[Collected data]
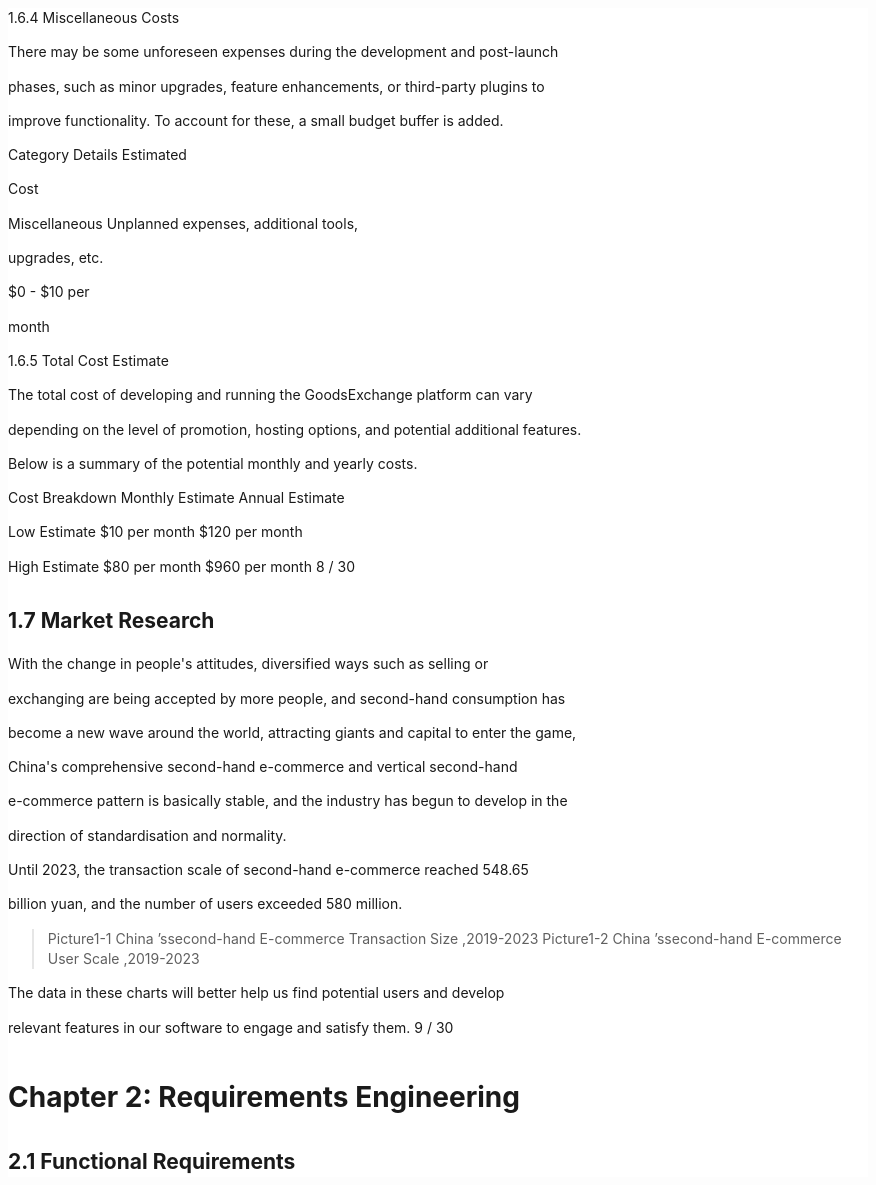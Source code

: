 1.6.4 Miscellaneous Costs 

There may be some unforeseen expenses during the development and post-launch 

phases, such as minor upgrades, feature enhancements, or third-party plugins to 

improve functionality. To account for these, a small budget buffer is added. 

Category Details Estimated 

Cost 

Miscellaneous Unplanned expenses, additional tools, 

upgrades, etc. 

$0 - $10 per 

month 

1.6.5 Total Cost Estimate 

The total cost of developing and running the GoodsExchange platform can vary 

depending on the level of promotion, hosting options, and potential additional features. 

Below is a summary of the potential monthly and yearly costs. 

Cost Breakdown Monthly Estimate Annual Estimate 

Low Estimate $10 per month $120 per month 

High Estimate $80 per month $960 per month 8 / 30 

## 1.7 Market Research 

With the change in people's attitudes, diversified ways such as selling or 

exchanging are being accepted by more people, and second-hand consumption has 

become a new wave around the world, attracting giants and capital to enter the game, 

China's comprehensive second-hand e-commerce and vertical second-hand 

e-commerce pattern is basically stable, and the industry has begun to develop in the 

direction of standardisation and normality. 

Until 2023, the transaction scale of second-hand e-commerce reached 548.65 

billion yuan, and the number of users exceeded 580 million.               

> Picture1-1 China ’ssecond-hand E-commerce Transaction Size ,2019-2023
> Picture1-2 China ’ssecond-hand E-commerce User Scale ,2019-2023

The data in these charts will better help us find potential users and develop 

relevant features in our software to engage and satisfy them. 9 / 30 

# Chapter 2: Requirements Engineering 

## 2.1 Functional Requirements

ASSIGNMENT:
Apart from the pictures, all of the data should be repeated exactly.

ANSWER SPACE:
Source code

: 1.6.4 Miscellaneous Costs 

There may be some unforeseen expenses during the development and post-launch 

phases, such as minor upgrades, feature enhancements, or third-party plugins to 

improve functionality. To account for these, a small budget buffer is added. 

Category Details Estimated 

Cost 

Miscellaneous Unplanned expenses, additional tools, 

upgrades, etc. 

$0 - $10 per 

month 

1.6.5 Total Cost Estimate 

The total cost of developing and running the GoodsExchange platform can vary 

depending on the level of promotion, hosting options, and potential additional features. 

Below is a summary of the potential monthly and yearly costs. 

Cost Breakdown Monthly Estimate Annual Estimate 

Low Estimate $10 per month $120 per month 

High Estimate $80 per month $960 per month 8 / 30 

## 1.7 Market Research 

With the change in people's attitudes, diversified ways such as selling or 

exchanging are being accepted by more people, and second-hand consumption has 

become a new wave around the world, attracting giants and capital to enter the game, 

China's comprehensive second-hand e-commerce and vertical second-hand 

e-commerce pattern is basically stable, and the industry has begun to develop in the 

direction of standardisation and normality. 

Until 2023, the transaction scale of second-hand e-commerce reached 548.65 

billion yuan, and the number of users exceeded 580 million.               

> Picture1-1 China ’ssecond-hand E-commerce Transaction Size ,2019-2023
> Picture1-2 China ’ssecond-hand E-commerce User Scale ,2019-2023

The data in these charts will better help us find potential users and develop 

relevant features in our software to engage and satisfy them. 9 / 30 

# Chapter 2: Requirements Engineering 

## 2.1 Functional Requirements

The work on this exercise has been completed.